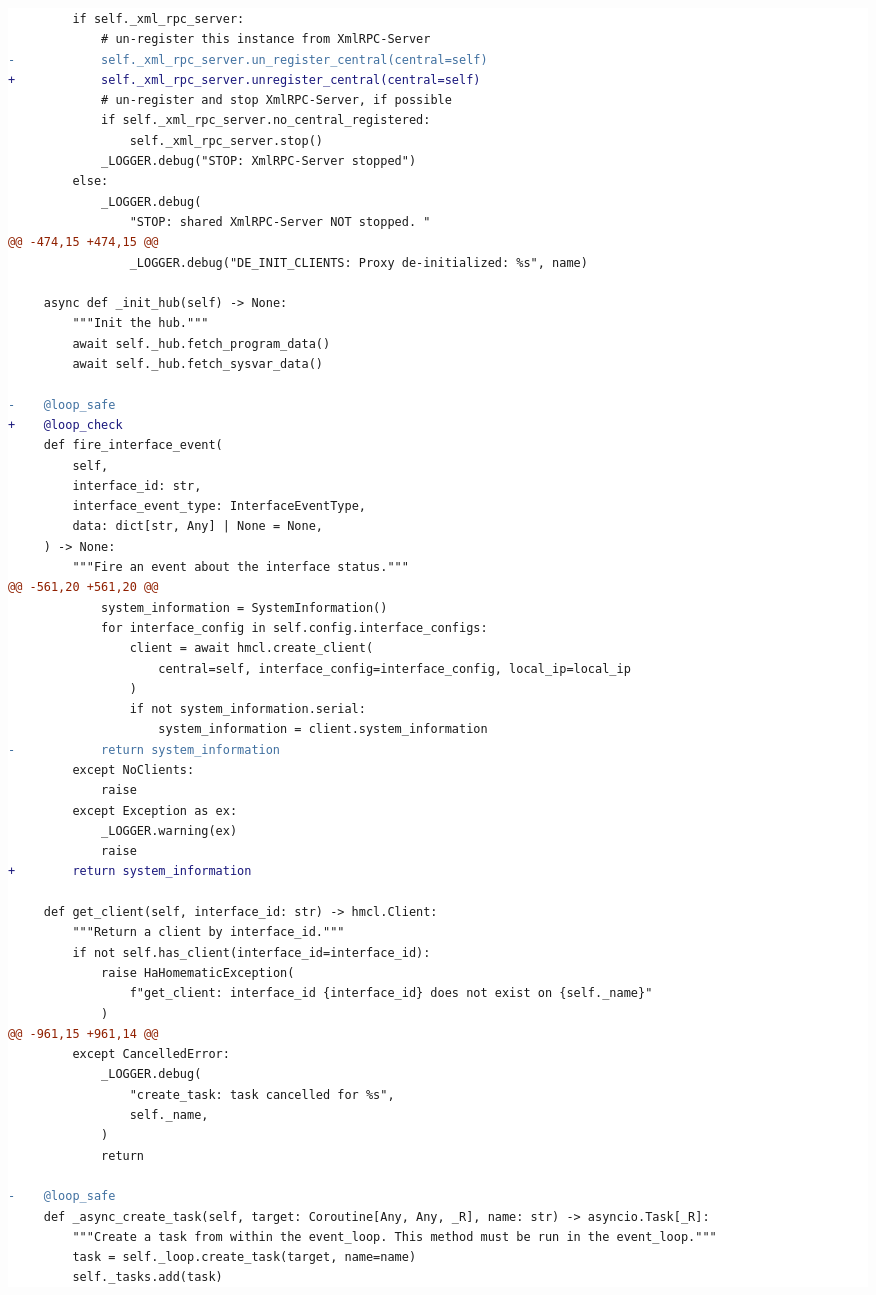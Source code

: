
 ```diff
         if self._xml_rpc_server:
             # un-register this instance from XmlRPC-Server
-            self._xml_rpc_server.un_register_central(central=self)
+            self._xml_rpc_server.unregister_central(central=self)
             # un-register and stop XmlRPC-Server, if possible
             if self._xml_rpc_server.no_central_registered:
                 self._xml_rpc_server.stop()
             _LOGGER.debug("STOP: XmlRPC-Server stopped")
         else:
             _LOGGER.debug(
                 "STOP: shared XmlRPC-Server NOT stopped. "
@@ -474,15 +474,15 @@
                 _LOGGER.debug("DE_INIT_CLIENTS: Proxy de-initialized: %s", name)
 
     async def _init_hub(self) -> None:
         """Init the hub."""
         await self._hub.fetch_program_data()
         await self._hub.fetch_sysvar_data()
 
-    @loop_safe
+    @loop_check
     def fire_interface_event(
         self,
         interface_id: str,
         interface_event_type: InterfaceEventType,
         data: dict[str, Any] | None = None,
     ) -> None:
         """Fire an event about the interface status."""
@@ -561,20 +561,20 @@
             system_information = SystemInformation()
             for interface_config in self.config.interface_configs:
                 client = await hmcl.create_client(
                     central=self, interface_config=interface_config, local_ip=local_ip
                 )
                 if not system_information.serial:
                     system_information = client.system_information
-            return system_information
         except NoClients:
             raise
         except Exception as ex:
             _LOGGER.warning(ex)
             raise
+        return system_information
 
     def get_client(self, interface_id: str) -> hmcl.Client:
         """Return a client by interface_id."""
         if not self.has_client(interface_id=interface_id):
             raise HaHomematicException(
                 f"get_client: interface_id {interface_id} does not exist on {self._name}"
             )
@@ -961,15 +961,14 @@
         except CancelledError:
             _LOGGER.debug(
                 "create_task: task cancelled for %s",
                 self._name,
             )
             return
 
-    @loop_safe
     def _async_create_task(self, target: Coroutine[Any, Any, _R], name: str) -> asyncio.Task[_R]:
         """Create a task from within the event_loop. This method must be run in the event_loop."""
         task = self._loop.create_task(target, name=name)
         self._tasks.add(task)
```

***

■ The problem
Reproduce the records verbatim, omitting all images they contain.

■ Response
Source code

:
 ```diff
         if self._xml_rpc_server:
             # un-register this instance from XmlRPC-Server
-            self._xml_rpc_server.un_register_central(central=self)
+            self._xml_rpc_server.unregister_central(central=self)
             # un-register and stop XmlRPC-Server, if possible
             if self._xml_rpc_server.no_central_registered:
                 self._xml_rpc_server.stop()
             _LOGGER.debug("STOP: XmlRPC-Server stopped")
         else:
             _LOGGER.debug(
                 "STOP: shared XmlRPC-Server NOT stopped. "
@@ -474,15 +474,15 @@
                 _LOGGER.debug("DE_INIT_CLIENTS: Proxy de-initialized: %s", name)
 
     async def _init_hub(self) -> None:
         """Init the hub."""
         await self._hub.fetch_program_data()
         await self._hub.fetch_sysvar_data()
 
-    @loop_safe
+    @loop_check
     def fire_interface_event(
         self,
         interface_id: str,
         interface_event_type: InterfaceEventType,
         data: dict[str, Any] | None = None,
     ) -> None:
         """Fire an event about the interface status."""
@@ -561,20 +561,20 @@
             system_information = SystemInformation()
             for interface_config in self.config.interface_configs:
                 client = await hmcl.create_client(
                     central=self, interface_config=interface_config, local_ip=local_ip
                 )
                 if not system_information.serial:
                     system_information = client.system_information
-            return system_information
         except NoClients:
             raise
         except Exception as ex:
             _LOGGER.warning(ex)
             raise
+        return system_information
 
     def get_client(self, interface_id: str) -> hmcl.Client:
         """Return a client by interface_id."""
         if not self.has_client(interface_id=interface_id):
             raise HaHomematicException(
                 f"get_client: interface_id {interface_id} does not exist on {self._name}"
             )
@@ -961,15 +961,14 @@
         except CancelledError:
             _LOGGER.debug(
                 "create_task: task cancelled for %s",
                 self._name,
             )
             return
 
-    @loop_safe
     def _async_create_task(self, target: Coroutine[Any, Any, _R], name: str) -> asyncio.Task[_R]:
         """Create a task from within the event_loop. This method must be run in the event_loop."""
         task = self._loop.create_task(target, name=name)
         self._tasks.add(task)
```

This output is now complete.